Yuzuru Hanyu arches his neck skyward and lets out a long, weary sigh.
It’s another interview after an Olympic experience that has left him exhausted.
Physically and mentally, he has had to dig deep to become a champion once again.
But far from being irritable or annoyed at yet more media work, the double Olympic champion is still relaxed.
His shoulders fall and a boyish smile forms upon his lips.
Hanyu is the epitome of affability and impeccably well-mannered.
His down to earth charm is disarming. How can he be just so, well, normal?
On the ice, Hanyu is a perfectly tuned force. The definition of grace under pressure.
The double Olympic champion carries his fame just as well.
The adulation and attention doesn’t seem to unduly trouble him.
If he wanted to, the 23-year-old could amass a huge social media following in the time it takes him to land a lutz.
The Japanese superstar has legions of devoted, Winnie the Pooh bear carrying fans.
Instead though, Hanyu choses to eschew the spotlight off the ice.
From a commercial standpoint, it’s an obvious opportunity missed. “Brand awareness” gone begging.
But for Hanyu, it’s pretty simple.
“I’m not really into making a lot of comments for myself,” Hanyu told the Olympic Channel in an exclusive interview after his success at PyeongChang 2018.
“I want to use social media when I want to listen to the voices of fans and also look at the news,” he explained.
“I can really feel a lot from many supporters… I’m not really interested in trying to send something for myself.”
Instead, Hanyu expresses himself on the ice.
“I just feel a full heart,” was his answer when asked to describe the feeling that figure skating gives him.
His road to glory started 19 years ago, when, aged four, he followed his sister to the local rink in his hometown of Sendai.
But his story is not without sacrifice and suffering along the way.
The biggest ordeal of all came on 11th March 2011.
The then 16-year-old Hanyu was caught up in the huge earthquake which devastated the region around Sendai.
Hanyu was practising at his local rink and had to rush out of the damaged building.
The quake left 15,000 dead and thousands more injured.
Three years later, Hanyu dedicated his Olympic gold in Sochi to his traumatised home town.
Hanyu also had to endure a fair amount of anguish on his path to PyeongChang.
Pain for PyeongChang
It was in practice for the NHK Trophy last November that Hanyu’s preparations were suddenly thrown into disarray.
The 23-year-old fell while attempting a quad Lutz. Ligament damage in his right ankle was diagnosed.
Defending the Olympic title he won at Sochi 2014 looked a long way off.
Hanyu went back to his base in Toronto, but his recuperation was painful and slow.
Whilst his competitors were perfecting their routines, Hanyu could not even get on the ice.
Weeks went by without skating. Initially, all he could do was visualisation exercises.
“I had a little bit of uncertainty” confessed Hanyu.
It was only mere days before arriving in South Korea that he returned to full training.

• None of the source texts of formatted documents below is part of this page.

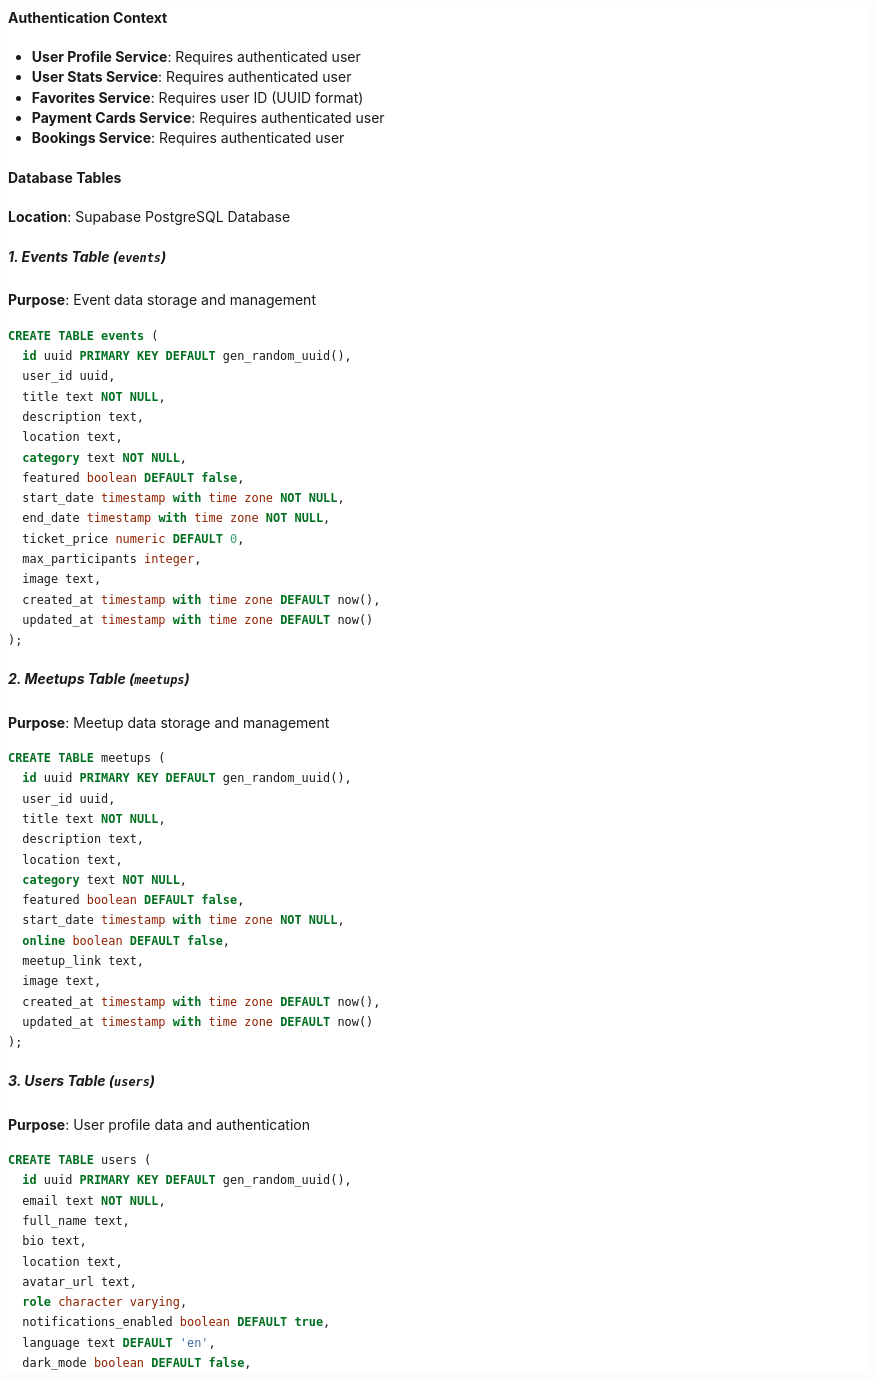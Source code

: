 #### Authentication Context
- **User Profile Service**: Requires authenticated user
- **User Stats Service**: Requires authenticated user  
- **Favorites Service**: Requires user ID (UUID format)
- **Payment Cards Service**: Requires authenticated user
- **Bookings Service**: Requires authenticated user

#### Database Tables
**Location**: Supabase PostgreSQL Database

##### 1. Events Table (`events`)
**Purpose**: Event data storage and management
```sql
CREATE TABLE events (
  id uuid PRIMARY KEY DEFAULT gen_random_uuid(),
  user_id uuid,
  title text NOT NULL,
  description text,
  location text,
  category text NOT NULL,
  featured boolean DEFAULT false,
  start_date timestamp with time zone NOT NULL,
  end_date timestamp with time zone NOT NULL,
  ticket_price numeric DEFAULT 0,
  max_participants integer,
  image text,
  created_at timestamp with time zone DEFAULT now(),
  updated_at timestamp with time zone DEFAULT now()
);
```

##### 2. Meetups Table (`meetups`)
**Purpose**: Meetup data storage and management
```sql
CREATE TABLE meetups (
  id uuid PRIMARY KEY DEFAULT gen_random_uuid(),
  user_id uuid,
  title text NOT NULL,
  description text,
  location text,
  category text NOT NULL,
  featured boolean DEFAULT false,
  start_date timestamp with time zone NOT NULL,
  online boolean DEFAULT false,
  meetup_link text,
  image text,
  created_at timestamp with time zone DEFAULT now(),
  updated_at timestamp with time zone DEFAULT now()
);
```

##### 3. Users Table (`users`)
**Purpose**: User profile data and authentication
```sql
CREATE TABLE users (
  id uuid PRIMARY KEY DEFAULT gen_random_uuid(),
  email text NOT NULL,
  full_name text,
  bio text,
  location text,
  avatar_url text,
  role character varying,
  notifications_enabled boolean DEFAULT true,
  language text DEFAULT 'en',
  dark_mode boolean DEFAULT false,
```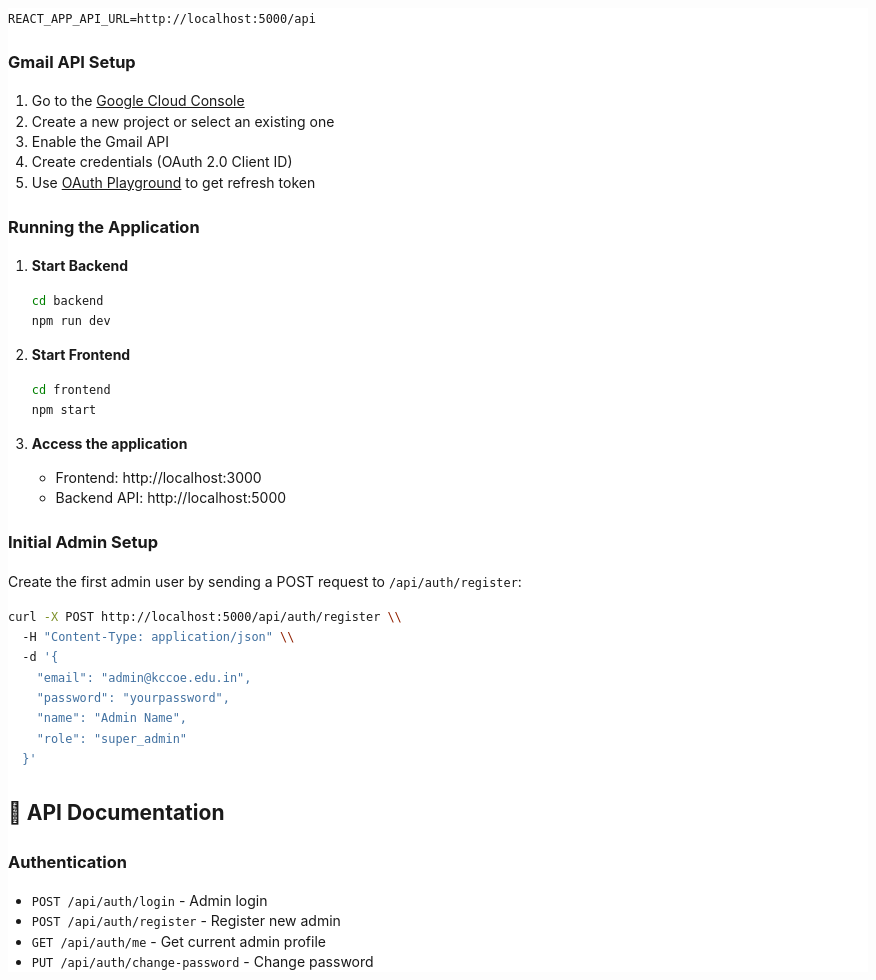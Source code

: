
 ```env
REACT_APP_API_URL=http://localhost:5000/api
```

### Gmail API Setup

1. Go to the [Google Cloud Console](https://console.cloud.google.com/)
2. Create a new project or select an existing one
3. Enable the Gmail API
4. Create credentials (OAuth 2.0 Client ID)
5. Use [OAuth Playground](https://developers.google.com/oauthplayground) to get refresh token

### Running the Application

1. **Start Backend**

   ```bash
   cd backend
   npm run dev
   ```

2. **Start Frontend**

   ```bash
   cd frontend
   npm start
   ```

3. **Access the application**
   - Frontend: http://localhost:3000
   - Backend API: http://localhost:5000

### Initial Admin Setup

Create the first admin user by sending a POST request to `/api/auth/register`:

```bash
curl -X POST http://localhost:5000/api/auth/register \\
  -H "Content-Type: application/json" \\
  -d '{
    "email": "admin@kccoe.edu.in",
    "password": "yourpassword",
    "name": "Admin Name",
    "role": "super_admin"
  }'
```

## 📖 API Documentation

### Authentication

- `POST /api/auth/login` - Admin login
- `POST /api/auth/register` - Register new admin
- `GET /api/auth/me` - Get current admin profile
- `PUT /api/auth/change-password` - Change password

But still Hanyu carried off a superlative performance, finding a way to success through his pain.
Afterwards, he admitted that the pain in his ankle had only receeded by “20 to 30 per cent” from its peak.
Once more, Hanyu finds himself on the sidelines, having to skip the upcoming World Championships in Milan.
His ankle may just have held up through PyeongChang, but now he needs three months of rehabilitation on it.
His training partner Javier Fernandez of Spain will also be absent from the event, along with the USA’s Adam Rippon.
But American Nathan Chen – who created history at the Olympics with SIX quad jumps in his long program – will be in Italy.
So does Hanyu worry about his rivals going quad crazy in his absence?
Yuzuru warns that the answer is complicated before responding.
“If all of your jumps in the program are quads, you will be unbeatable,’
‘But the those skaters that were up on the podium (in PyeongChang) only jumped two types of quads, which are at this point, considered to be relatively easy,”
“You have to input a high level and quality of jumps, and it was also other parts of the programme that helped push us up to the podium,” he concludes.
That said, Hanyu is perhaps keeping a little bit in reserve.
His coach Brian Orser believes that Hanyu may decide to try to become the first man to land a quadruple axel.
“If anybody could do it, it would be Yuzu.” believes the Canadian.
“He always needs to have a something. A something to try to achieve.”
So, lots of things to consider in the next few years. Including his own future.
Will he be at Beijing 2022?
He replies with a long, drawn-out “Maybe.”
One thing Japan’s Ice Prince is committing to is to keep improving his English.
He jokes about the reason why – so he can meet his special mascot Winnie the Pooh
“If I can when I have learned lots of English,” he laughs.
“That is my dream – that I am going into the forest with Pooh!”